If you are thinking about starting up a business, you will need to be able to demonstrate how effective and successful it could be, especially if you would like to obtain finance for it. As a result, you should write a detailed business plan before setting up.
Most important aspects of a business plan
A business plan features all of the important information about a business, its potential market and its projections. It offers you the chance to do your research which will feed into the business you create. It also offers something for you to look back on to make sure your business stays on the right track, however long you have been trading.
Because a business plan is such an important document, it is essential that you include the relevant information within it. But what exactly do you need to include in your business plan?
- Executive summary: This should be the first page(s) of your business plan document. It should contain a basic summary of all the key information anyone reading your business plan will need to know.
- Business overview: A detailed description of your business concept and how you will work. You should include: your business’ legal structure, formation history, type of business, the location in which you will be based, your means of doing business (shop, internet), etc.
- Operations plan: How your business functions on a daily, weekly, monthly and yearly basis. You should include: its physical setup, strategies and actions you will take to achieve your objectives.
- Market analysis: An overview of the market(s) you are about to enter and a plan to capture and maintain them is advisable. You should include: type of market (toys, clothing etc.), people you will be targeting (gender, age, social class) and locations you will be targeting.
- Products and services: Detailed description of the products you will be manufacturing and selling or the services you will be offering. For each product and service type, you should provide an in-depth description for the benefit of readers and potential investors.

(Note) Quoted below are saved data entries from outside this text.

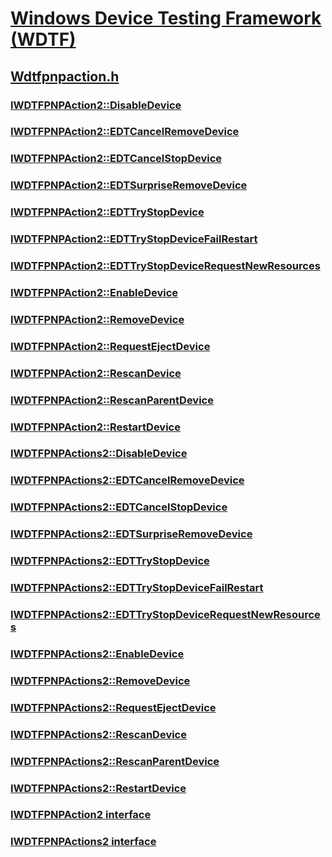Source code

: # [Windows Device Testing Framework (WDTF)](../_dtf/index.md)
## [Wdtfpnpaction.h](index.md)
### [IWDTFPNPAction2::DisableDevice](../wdtfpnpaction/nf-wdtfpnpaction-iwdtfpnpaction2-disabledevice.md)
### [IWDTFPNPAction2::EDTCancelRemoveDevice](../wdtfpnpaction/nf-wdtfpnpaction-iwdtfpnpaction2-edtcancelremovedevice.md)
### [IWDTFPNPAction2::EDTCancelStopDevice](../wdtfpnpaction/nf-wdtfpnpaction-iwdtfpnpaction2-edtcancelstopdevice.md)
### [IWDTFPNPAction2::EDTSurpriseRemoveDevice](../wdtfpnpaction/nf-wdtfpnpaction-iwdtfpnpaction2-edtsurpriseremovedevice.md)
### [IWDTFPNPAction2::EDTTryStopDevice](../wdtfpnpaction/nf-wdtfpnpaction-iwdtfpnpaction2-edttrystopdevice.md)
### [IWDTFPNPAction2::EDTTryStopDeviceFailRestart](../wdtfpnpaction/nf-wdtfpnpaction-iwdtfpnpaction2-edttrystopdevicefailrestart.md)
### [IWDTFPNPAction2::EDTTryStopDeviceRequestNewResources](../wdtfpnpaction/nf-wdtfpnpaction-iwdtfpnpaction2-edttrystopdevicerequestnewresources.md)
### [IWDTFPNPAction2::EnableDevice](../wdtfpnpaction/nf-wdtfpnpaction-iwdtfpnpaction2-enabledevice.md)
### [IWDTFPNPAction2::RemoveDevice](../wdtfpnpaction/nf-wdtfpnpaction-iwdtfpnpaction2-removedevice.md)
### [IWDTFPNPAction2::RequestEjectDevice](../wdtfpnpaction/nf-wdtfpnpaction-iwdtfpnpaction2-requestejectdevice.md)
### [IWDTFPNPAction2::RescanDevice](../wdtfpnpaction/nf-wdtfpnpaction-iwdtfpnpaction2-rescandevice.md)
### [IWDTFPNPAction2::RescanParentDevice](../wdtfpnpaction/nf-wdtfpnpaction-iwdtfpnpaction2-rescanparentdevice.md)
### [IWDTFPNPAction2::RestartDevice](../wdtfpnpaction/nf-wdtfpnpaction-iwdtfpnpaction2-restartdevice.md)
### [IWDTFPNPActions2::DisableDevice](../wdtfpnpaction/nf-wdtfpnpaction-iwdtfpnpactions2-disabledevice.md)
### [IWDTFPNPActions2::EDTCancelRemoveDevice](../wdtfpnpaction/nf-wdtfpnpaction-iwdtfpnpactions2-edtcancelremovedevice.md)
### [IWDTFPNPActions2::EDTCancelStopDevice](../wdtfpnpaction/nf-wdtfpnpaction-iwdtfpnpactions2-edtcancelstopdevice.md)
### [IWDTFPNPActions2::EDTSurpriseRemoveDevice](../wdtfpnpaction/nf-wdtfpnpaction-iwdtfpnpactions2-edtsurpriseremovedevice.md)
### [IWDTFPNPActions2::EDTTryStopDevice](../wdtfpnpaction/nf-wdtfpnpaction-iwdtfpnpactions2-edttrystopdevice.md)
### [IWDTFPNPActions2::EDTTryStopDeviceFailRestart](../wdtfpnpaction/nf-wdtfpnpaction-iwdtfpnpactions2-edttrystopdevicefailrestart.md)
### [IWDTFPNPActions2::EDTTryStopDeviceRequestNewResources](../wdtfpnpaction/nf-wdtfpnpaction-iwdtfpnpactions2-edttrystopdevicerequestnewresources.md)
### [IWDTFPNPActions2::EnableDevice](../wdtfpnpaction/nf-wdtfpnpaction-iwdtfpnpactions2-enabledevice.md)
### [IWDTFPNPActions2::RemoveDevice](../wdtfpnpaction/nf-wdtfpnpaction-iwdtfpnpactions2-removedevice.md)
### [IWDTFPNPActions2::RequestEjectDevice](../wdtfpnpaction/nf-wdtfpnpaction-iwdtfpnpactions2-requestejectdevice.md)
### [IWDTFPNPActions2::RescanDevice](../wdtfpnpaction/nf-wdtfpnpaction-iwdtfpnpactions2-rescandevice.md)
### [IWDTFPNPActions2::RescanParentDevice](../wdtfpnpaction/nf-wdtfpnpaction-iwdtfpnpactions2-rescanparentdevice.md)
### [IWDTFPNPActions2::RestartDevice](../wdtfpnpaction/nf-wdtfpnpaction-iwdtfpnpactions2-restartdevice.md)
### [IWDTFPNPAction2 interface](../wdtfpnpaction/nn-wdtfpnpaction-iwdtfpnpaction2.md)
### [IWDTFPNPActions2 interface](../wdtfpnpaction/nn-wdtfpnpaction-iwdtfpnpactions2.md)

- Sales and marketing: On the sales and marketing side, you should include proposed pricing, where you will be selling and quantity sold, estimates based on research; also include why the market will buy your product/services. You should also include a marketing plan outlining advertising ideas and marketing strategies.
- Competitive analysis: Look at how your competitor’s strengths will affect your business and how you could gain a competitive edge from their weaknesses.
- Management team: Provide as much information as possible about the people involved in your business. You should include: their role, skills, experience and what they will bring to the business.
- Financial plan: This is one of the most important parts of your business plan where you can outline all financial information relating to your business. You should include: start-up costs, projected balance sheets, amount of money necessary to get the business off the ground, amount needed over year 2, 3 and 5 of the business, the plans for your funds and any additional funding required and all ongoing business expenses (salaries, insurance costs, promotional expenses etc.) From here you can plan if you may need additional sources of finance and if so, what sort of finance you may need. Commercial finance, invoice finance, factoring or even the right type of banking facility.
- Projections: Income statements and balance sheets for at least 2 years and all estimates will be based on numbers and analysis put together by yourself. They should be as thorough as possible to obtain the best chance of gaining investment for your business.
- Supporting documents: All other important information about your business that does not fit into any of the other sections. You can include: patent information, customer lists, CVs of staff you already have on board and any further information to support your business idea.
So there you have it, everything you should and can include in your business plan to give as much information as possible to your staff and any future investors. If you are as thorough as possible when putting together your business plan, you will be able to create a solid foundation on which to build your business.